Historical and Cultural Significance

The cherry tree, or “sakura” in Japanese, is native to the Himalayas, and East Asia. Over 300 species can be found in Japan alone, thanks to early efforts to cultivate and crossbreed the tree. Originally a Chinese custom, Hanami, or flower-viewing, was adopted during the Heian period (794-1191 CE) as part of a growing trend to emulate Chinese culture.

The practice of Hanami allowed nobility to mix with artists, aristocrats and other members of high society for parties under the trees. This has led to the sakura as being referred to as “the Japanese party tree” in some literature. In Japan, cherry blossoms symbolize the transience of life due to their relatively short blooming times.

They have also come to represent clouds thanks to their nature of blooming en masse. Falling cherry blossoms become useful as metaphors for fallen warriors and as a result were closely tied to Samurai, Japan’s traditional warrior-elite.

In modern Japan, sakura adorn all manner of fashion items (especially kimonos, the traditional Japanese dress), as well as advertisements and decorations. Many songs and poems have been composed in honor of cherry blossoms. So popular are they that Sakura is a common name given to Japanese girls.

During the Second World War, the cherry blossoms became a motivational and inspiration icon for the nation. Pilots would paint cherry blossoms on the nose of their aircraft before disembarking upon suicide missions against American carrier groups. The Japanese government encouraged citizens to believe that the souls of fallen warriors were reincarnated in the blossoms.

Somei Yoshino

Japan’s most treasured variety of sakura is the Somei Yoshino variety. It boasts flowers of nearly pure white with the faintest hints of pink. The cherry blossoms appear before the leaves begin to sprout, giving the tree an almost entirely-white appearance.

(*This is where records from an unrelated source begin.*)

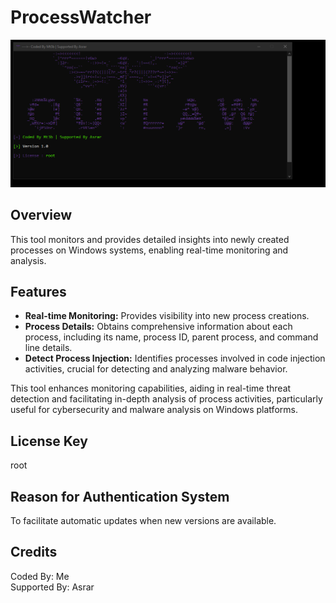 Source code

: # ProcessWatcher

![ProcessWatcher Screenshot](https://github.com/Rea1don/ProcessWatcher/blob/main/1.png)

## Overview

This tool monitors and provides detailed insights into newly created processes on Windows systems, enabling real-time monitoring and analysis.

## Features

- **Real-time Monitoring:** Provides visibility into new process creations.
- **Process Details:** Obtains comprehensive information about each process, including its name, process ID, parent process, and command line details.
- **Detect Process Injection:** Identifies processes involved in code injection activities, crucial for detecting and analyzing malware behavior.

This tool enhances monitoring capabilities, aiding in real-time threat detection and facilitating in-depth analysis of process activities, particularly useful for cybersecurity and malware analysis on Windows platforms.

## License Key

root

## Reason for Authentication System

To facilitate automatic updates when new versions are available.

## Credits

Coded By: Me  
Supported By: Asrar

This breed gets its name from the village of Somei, which is now part of Toshima in Tokyo prefecture (Kanto district). It was developed in the late nineteenth century at the end of the Edo period and the beginning of the Meiji period.

Cherry Blossoms – Conclusion

So ingrained are cherry blossoms in Japanese culture that some romantic poets have often theorized that a life spent in search of a perfect blossom would be a life well-spent, with not a moment wasted. Indeed, it is hard to bring oneself to leave a garden in which sakura are prominent. There are few stronger symbols of peace and serenity in the world.

A temple garden prominently featuring sakura can act as a meditation aid to the monks residing within, who may find it easier to order and calm their thoughts amidst the drifting flowers. This is worth considering if you’re looking to design a meditation garden for your own home. The presence of sakura is a great inspiration when you desire to seek tranquility, and will assist you in developing a fresh outlook on life.

When planning a trip to Japan, try to schedule it in the early spring if at all possible. You can find out when sakura festivals are held to help you in planning. It’s definitely worth taking the time to include a stop to view these marvels of nature, and you’ll surely come away from Japan with nothing but pleasant memories. Whether taking in the temples in Kyoto, browsing the shops of Tokyo or going for a walk in Sapporo’s Odori Koen, cherry blossoms will prove themselves a welcome companion to you and your family.